So persistent the "getting myself to do", the separate things good for me that our anchoring by that notion, instead of not considered not enjoyable like tv watching or showering or eating or going to bed. Like sleeping too much or watching tv beyond its due, I'm sure some could have an aversion to those in the same way, and physical activity and purposeful relaxing (e.g. meditating) would be liked/chosen or even "overdone" in avoiding sleeping, downtime (tv watching).
Then there's the idea of succeeding, especially "not" but just being in peace, and no on going failure of not liking what i'm doing or going to have to do, and i'm at least sleeping or watching tv because the rewards for doing good are there to be had without doing that good, so the unappeal of doing that good is reinforced because if they're "for" the rewards why do them then?

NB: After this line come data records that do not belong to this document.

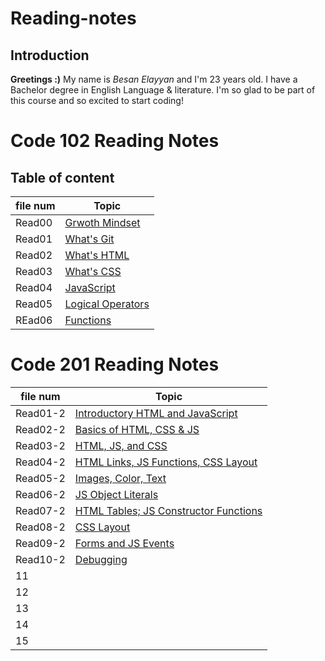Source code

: # Reading-notes
## Introduction
**Greetings :)** My name is _Besan Elayyan_ and I'm 23 years old. I have a Bachelor degree in English Language & literature. I'm so glad to be part of this course and so excited to start coding! 

# Code 102 Reading Notes
## Table of content

| file num    | Topic                                 |
| ----------- | -----------                           |
| Read00      |[Grwoth Mindset](https://besanelayyan.github.io/Reading-notes/Read00) |
| Read01      |  [What's Git](https://besanelayyan.github.io/Reading-notes/Read01) |
| Read02      | [What's HTML](https://besanelayyan.github.io/Reading-notes/Read02) |
| Read03      |  [What's CSS](https://besanelayyan.github.io/Reading-notes/Read03) |
| Read04      | [JavaScript](https://besanelayyan.github.io/Reading-notes/Read04) |
| Read05      | [Logical Operators](https://besanelayyan.github.io/Reading-notes/Read05) |
| REad06      | [Functions](https://besanelayyan.github.io/Reading-notes/Read06) |



# Code 201 Reading Notes
| file num                     |                              Topic           |
| -----------------------------|----------------------------------------------|
| Read01-2                     | [Introductory HTML and JavaScript](https://github.com/BesanElayyan/Reading-notes/blob/main/class-01.md)                  |  
| Read02-2                     | [Basics of HTML, CSS & JS ](https://github.com/BesanElayyan/Reading-notes/blob/main/class-02.md)                         |  
| Read03-2                     | [HTML, JS, and CSS](https://github.com/BesanElayyan/Reading-notes/blob/main/class-03.md)                                 | 
| Read04-2                     | [HTML Links, JS Functions, CSS Layout](https://github.com/BesanElayyan/Reading-notes/blob/main/class-04.md)              |  
| Read05-2                     | [Images, Color, Text](https://github.com/BesanElayyan/Reading-notes/blob/main/class-05.md)                               |  
| Read06-2                     | [JS Object Literals](https://github.com/BesanElayyan/Reading-notes/blob/main/class-06.md)                                |
| Read07-2                     | [HTML Tables; JS Constructor Functions](https://github.com/BesanElayyan/Reading-notes/blob/main/class-07.md)           |  
| Read08-2                     | [CSS Layout](https://github.com/BesanElayyan/Reading-notes/blob/main/class-08.md)                                                |  
| Read09-2                     | [Forms and JS Events](https://github.com/BesanElayyan/Reading-notes/blob/main/class-09.md)                                             |  
| Read10-2                     | [Debugging](https://github.com/BesanElayyan/Reading-notes/blob/main/class-10.md)                                           |  
| 11                           |                                              |  
| 12                           |                                              |  
| 13                           |                                              |  
| 14                           |                                              |  
| 15                           |                                              |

I wonder if I could do a feelings journaling, specifically that ties to ascertaining if some attempted change will produce desirable effects. Talk about set up for failure! Right now, rate my happiness level: ok 4. Do I know the difference between happy and confidently special? Walking today I felt like "specially inadequate" was signifcant. Then how believing in sacrifice applies, maybe even more apprehensibly, in letting go of the negative, because you can't loose what isn't even desirable (but of course unconsiously maintained as externally convicted of it, even if you're trying to psychologically own it but the facts of psychology are what you have not control over!).
Emilia is crying to go out. Uh, not wanting to, the I'm supposed to again inserting ahead, when without that habituated thought, when ready I just would have enjoyed taking her out, just like a tv show I wouldn't be averting ahead of time if it popped in mind. Wow 30 minutes up already. This does go remarkably fast than the "ugh" reaction forsees.